In the early days of DCI, the seventies, arranging was about staying as true as possible to the source material within the rather severe limiitations of the available instrumentation. Writing for those archaic horns were a trick to say the least! Some arrangers did it well, others were not so good.

Then in the eighties and nineties it was about creative melody, phrasing, identifiable musical communication, with better quality 2 valve then 3 valve G brass allowing for more complex writing. Only now it was also done with ever increasing visual enhancement and complexity. Some arrangers did it well, others not so well.

Then around and post Y2K it flipped to where the drill and movement drove the design bus and sound became the underlying enhancement. The brass did switch to Bb/F, but the visual driven arranging lead to chord, chord, run, chord, run, hit;... Music that was almost too disjunct both melodically and phrase wise to listen to when heard apart from the visual motion. Some arrangers handled that well, others poorly.

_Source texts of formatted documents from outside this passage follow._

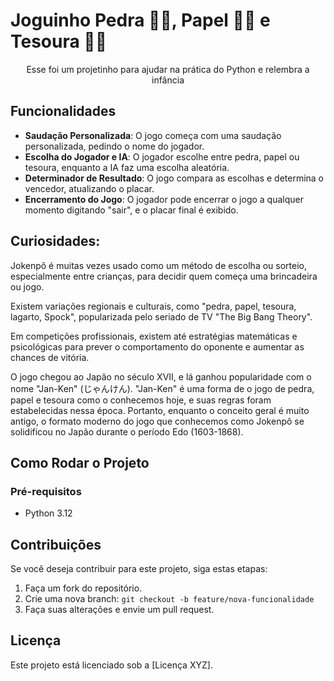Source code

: # Joguinho Pedra 👊🏽, Papel 🖐🏽 e Tesoura ✌🏽 

<p align="center">Esse foi um projetinho para ajudar na prática do Python e relembra a infância</p>

## Funcionalidades
- **Saudação Personalizada**: O jogo começa com uma saudação personalizada, pedindo o nome do jogador.
- **Escolha do Jogador e IA**: O jogador escolhe entre pedra, papel ou tesoura, enquanto a IA faz uma escolha aleatória.
- **Determinador de Resultado**: O jogo compara as escolhas e determina o vencedor, atualizando o placar.
- **Encerramento do Jogo**: O jogador pode encerrar o jogo a qualquer momento digitando "sair", e o placar final é exibido.


<h2>Curiosidades: </h2>
<p align="left">Jokenpô é muitas vezes usado como um método de escolha ou sorteio, especialmente entre crianças, para decidir quem começa uma brincadeira ou jogo.

Existem variações regionais e culturais, como "pedra, papel, tesoura, lagarto, Spock", popularizada pelo seriado de TV "The Big Bang Theory".

Em competições profissionais, existem até estratégias matemáticas e psicológicas para prever o comportamento do oponente e aumentar as chances de vitória.

O jogo chegou ao Japão no século XVII, e lá ganhou popularidade com o nome "Jan-Ken" (じゃんけん). "Jan-Ken" é uma forma de o jogo de pedra, papel e tesoura como o conhecemos hoje, e suas regras foram estabelecidas nessa época. Portanto, enquanto o conceito geral é muito antigo, o formato moderno do jogo que conhecemos como Jokenpô se solidificou no Japão durante o período Edo (1603-1868).</p>

## Como Rodar o Projeto
### Pré-requisitos
- Python 3.12

## Contribuições
Se você deseja contribuir para este projeto, siga estas etapas:
1. Faça um fork do repositório.
2. Crie uma nova branch: `git checkout -b feature/nova-funcionalidade`
3. Faça suas alterações e envie um pull request.

## Licença
Este projeto está licenciado sob a [Licença XYZ].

Now it is about staging. Little musical snippets here, then move to a riser and play musical snippets there, then lay on the ground in a pose and play a musical snippet, stage, move, stage... Again some arrangers are doing that well, others not so well.

I will say though that while I have favorites from each decade from 1972 to 2018, my personal arranging preference is how music was handled during the mid eighties through the late nineties.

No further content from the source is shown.